The issue with this is that I am making a number of assumptions. I am okay with defining seasons "Spring/Summer.." and the bi-monthly (e.g. Mar/Apr) returns as specific months. The issue, at least with defining days is it will not catch days if:

test_list = [2011 May, 2015 Apr 15]
for i in test_list:
  if "15" in i and "2015" not in i:
    day = 15

This will not catch the day. I am wondering if there is a more efficient way to do this? This current method would require 50+ conditional statements to define the day/months.


Solution

  • You should use the Python regular expression module re.

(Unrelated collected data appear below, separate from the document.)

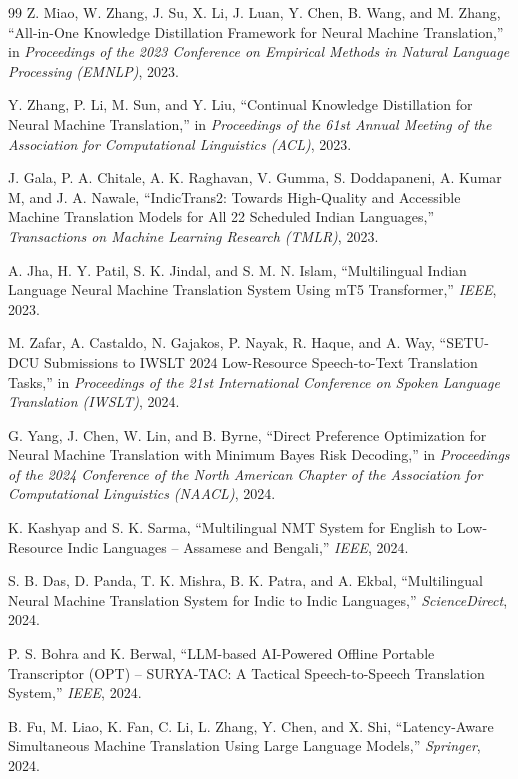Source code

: {\begin{thebibliography}{99}
Z. Miao, W. Zhang, J. Su, X. Li, J. Luan, Y. Chen, B. Wang, and M. Zhang,
``All-in-One Knowledge Distillation Framework for Neural Machine Translation,''
in \textit{Proceedings of the 2023 Conference on Empirical Methods in Natural
Language Processing (EMNLP)}, 2023.

Y. Zhang, P. Li, M. Sun, and Y. Liu, ``Continual Knowledge Distillation for
Neural Machine Translation,'' in \textit{Proceedings of the 61st Annual Meeting
of the Association for Computational Linguistics (ACL)}, 2023.

J. Gala, P. A. Chitale, A. K. Raghavan, V. Gumma, S. Doddapaneni, A. Kumar M,
and J. A. Nawale, ``IndicTrans2: Towards High-Quality and Accessible Machine
Translation Models for All 22 Scheduled Indian Languages,''
\textit{Transactions on Machine Learning Research (TMLR)}, 2023.

A. Jha, H. Y. Patil, S. K. Jindal, and S. M. N. Islam, ``Multilingual Indian
Language Neural Machine Translation System Using mT5 Transformer,''
\textit{IEEE}, 2023.

M. Zafar, A. Castaldo, N. Gajakos, P. Nayak, R. Haque, and A. Way, ``SETU-DCU
Submissions to IWSLT 2024 Low-Resource Speech-to-Text Translation Tasks,'' in
\textit{Proceedings of the 21st International Conference on Spoken Language
Translation (IWSLT)}, 2024.

G. Yang, J. Chen, W. Lin, and B. Byrne, ``Direct Preference Optimization for
Neural Machine Translation with Minimum Bayes Risk Decoding,'' in
\textit{Proceedings of the 2024 Conference of the North American Chapter of the
Association for Computational Linguistics (NAACL)}, 2024.

K. Kashyap and S. K. Sarma, ``Multilingual NMT System for English to
Low-Resource Indic Languages -- Assamese and Bengali,'' \textit{IEEE}, 2024.

S. B. Das, D. Panda, T. K. Mishra, B. K. Patra, and A. Ekbal, ``Multilingual
Neural Machine Translation System for Indic to Indic Languages,''
\textit{ScienceDirect}, 2024.

P. S. Bohra and K. Berwal, ``LLM-based AI-Powered Offline Portable Transcriptor
(OPT) -- SURYA-TAC: A Tactical Speech-to-Speech Translation System,''
\textit{IEEE}, 2024.

B. Fu, M. Liao, K. Fan, C. Li, L. Zhang, Y. Chen, and X. Shi, ``Latency-Aware
Simultaneous Machine Translation Using Large Language Models,''
\textit{Springer}, 2024.


\end{thebibliography}}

It's a lot better for this than trying to mess with slices and in.

    import re
    
    MONTHS = [ 'Jan', 'Feb', 'Mar', 'Apr', 'May', 'Jun', 'Jul', 
        'Aug', 'Sep', 'Oct', 'Nov', 'Dec']
    SEASONS = { 'Spring': 'Mar', 'Summer': 'Jun', 'Fall': 'Sep', 
        'Autumn': 'Sep', 'Winter': 'Dec' }
    
    _MONTHS_RE = '|'.join(MONTHS)
    _SEASONS_RE = '|'.join(SEASONS)
    DATE_RE = re.compile(r"""(?ax) # ASCII-only verbose mode
        (?P<year>20[0-9]{2}) # Year
        ( # followed by either...
            (?P<month>""" + _MONTHS_RE + r""") # a month name then...
            (   -(?P<endmonth>""" + _MONTHS_RE + r""") # a month range
            |   (?P<day>[1-9][0-9]?) # a day number
            )? # range and day are optional 
        |   (?P<season>""" + '|'.join(SEASONS) + r""") # or a season.
        )""")
    
    def parse_date(datestr):
        m = DATE_RE.match(datestr)
        if m is None:
            return # Didn't match
        md = m.groupdict()
        year = int(md["year"])
        if "season" in md:
            month = SEASONS[md["season"]]
        else:
            month = md["month"]
            if "endmonth" in md:
                # handle month range here.
            day = int(md.get("month", 1))
        return year, month, day
        # Month is returned as a string; to get a number, use:
        return year, MONTHS.index(month) + 1, day
    

    Note that this doesn't ensure that the date exists; it will accept "2099 Jun 50" or many other bad dates. But I'll leave filtering that as an exercise for the reader.